Like the rest of the OV3 satellites, OV3-1 was an octagonal prism, .74 m in length and width, with experiments mounted on booms. 2560 solar cells provided 30 Watts of power. Designed for a six month mission, the satellite was spin-stabilized, but because it was asymmetrical once its four booms were extended, OV3-1 maintained its attitude in orbit with a precession damper. A Sun sensor, as well as an onboard tri-axial magnetnometer, gave information on the satellite's aspect (facing), its spin rate, and rate of precession.

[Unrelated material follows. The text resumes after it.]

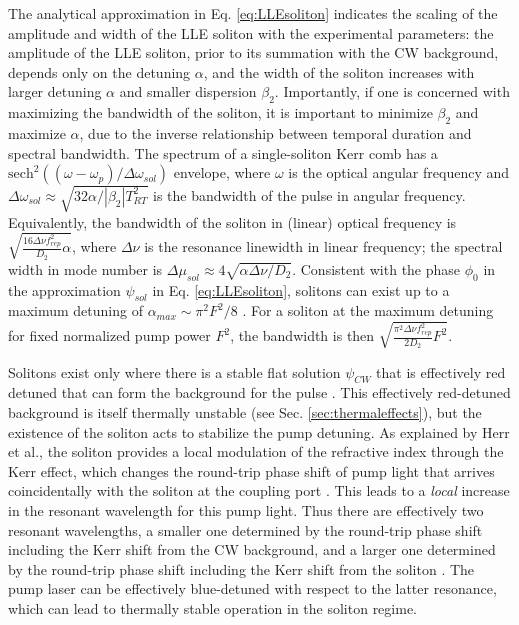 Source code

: The analytical approximation in Eq. \ref{eq:LLEsoliton} indicates the scaling of the amplitude and width of the LLE soliton with the experimental parameters: the amplitude of the LLE soliton, prior to its summation with the CW background, depends only on the detuning $\alpha$, and the width of the soliton increases with larger detuning $\alpha$ and smaller dispersion $\beta_2$. Importantly, if one is concerned with maximizing the bandwidth of the soliton, it is important to minimize $\beta_2$ and maximize $\alpha$, due to the inverse relationship between temporal duration and spectral bandwidth. The spectrum of a single-soliton Kerr comb has a $\mathrm{sech}^2\left((\omega-\omega_p)/\Delta \omega_{sol}\right)$ envelope, where $\omega$ is the optical angular frequency and $\Delta\omega_{sol}\approx\sqrt{32\alpha/|\beta_2| T_{RT}^2 }$ is the bandwidth of the pulse in angular frequency. Equivalently, the bandwidth of the soliton in (linear) optical frequency is $\sqrt{\frac{16\Delta\nu f_{rep}^2}{D_2}\alpha}$, where $\Delta\nu$ is the resonance linewidth in linear frequency; the spectral width in mode number is $\Delta\mu_{sol}\approx4\sqrt{\alpha\Delta\nu/D_2}$. Consistent with the phase $\phi_0$ in the approximation $\psi_{sol}$ in Eq. \ref{eq:LLEsoliton}, solitons can exist up to a maximum detuning of $\alpha_{max}\sim\pi^2 F^2/8$ \cite{Herr2014}. For a soliton at the maximum detuning for fixed normalized pump power $F^2$, the bandwidth is then $\sqrt{\frac{\pi^2\Delta\nu f_{rep}^2}{2 D_2}F^2}$. 

Solitons exist only where there is a stable flat solution $\psi_{CW}$ that is effectively red detuned that can form the background for the pulse \cite{Barashenkov1996,Coen2013}. This effectively red-detuned background is itself thermally unstable (see Sec. \ref{sec:thermaleffects}), but the existence of the soliton acts to stabilize the pump detuning. As explained by Herr et al., the soliton provides a local modulation of the refractive index through the Kerr effect, which changes the round-trip phase shift of pump light that arrives coincidentally with the soliton at the coupling port \cite{Herr2014}. This leads to a \textit{local} increase in the resonant wavelength for this pump light. Thus there are effectively two resonant wavelengths, a smaller one determined by the round-trip phase shift including the Kerr shift from the CW background, and a larger one determined by the round-trip phase shift including the Kerr shift from the soliton \cite{Guo2017a}. The pump laser can be effectively blue-detuned with respect to the latter resonance, which can lead to thermally stable operation in the soliton regime.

OV3-1 massed 69 kg Its design life-span was one year.

==Experiments==

OV3-1 carried six AFCRL experiments that had been flown on the unsuccessful 15 October 1965 OV2-1 mission, designed to evaluate the long-term hazards of the Earth's Van Allen Belts to astronauts and satellites. They included two pairs of electrostatic analyzers, two plasma probes, a Geiger counter, a scintillation spectrometer. This "cosmic radiation" package could measure the angular distribution and energies of atomic particles as well as their interaction with local magnetic fields. OV3-1 also carried two magnetometers to verify the direction the satellite's instruments were facing at any given time.

==Mission==

OV3-1 was delivered by Space-General to the Air Force in March 1966. Launched from Vandenberg PALC-D on 22 April 1966 at 9:45:00 UTC via Scout B rocket, OV3-1 was the first in the OV3 satellite series. Though it was only designed to last for 6 months, OV3-1 was still operating more than two years after launch, and by early 1967, sufficient regular results had been obtained. The experiments were henceforth only activated once a week, although activation was made as frequently as possible (range-scheduling capability permitting) during periods of high solar activity.

Though OV3-1 returned good data, the satellite did not perform perfectly. The two magnetometer-mounted booms may not have fully deployed, and the aluminum foil wrapping on them changed the scale factors of the magnetometers, decreasing their sensitivity, each to a different degree. As a result, the magnetic aspect could not be precisely determined. Nevertheless, thanks to the satellite's near polar orbit, OV3-1 was able to return useful data on the energy and distribution of electrons in the auroral regions.

==Legacy and status==

As of 1 April 2021, OV3-1 is still in orbit, and its position can be tracked on-line.

The OV3 program ultimately comprised 6 missions, five of them successful. The last (OV3-6) flew on 4 December 1967. The OV3-3 program was terminated following OV3 in favor of the cheaper OV1 program.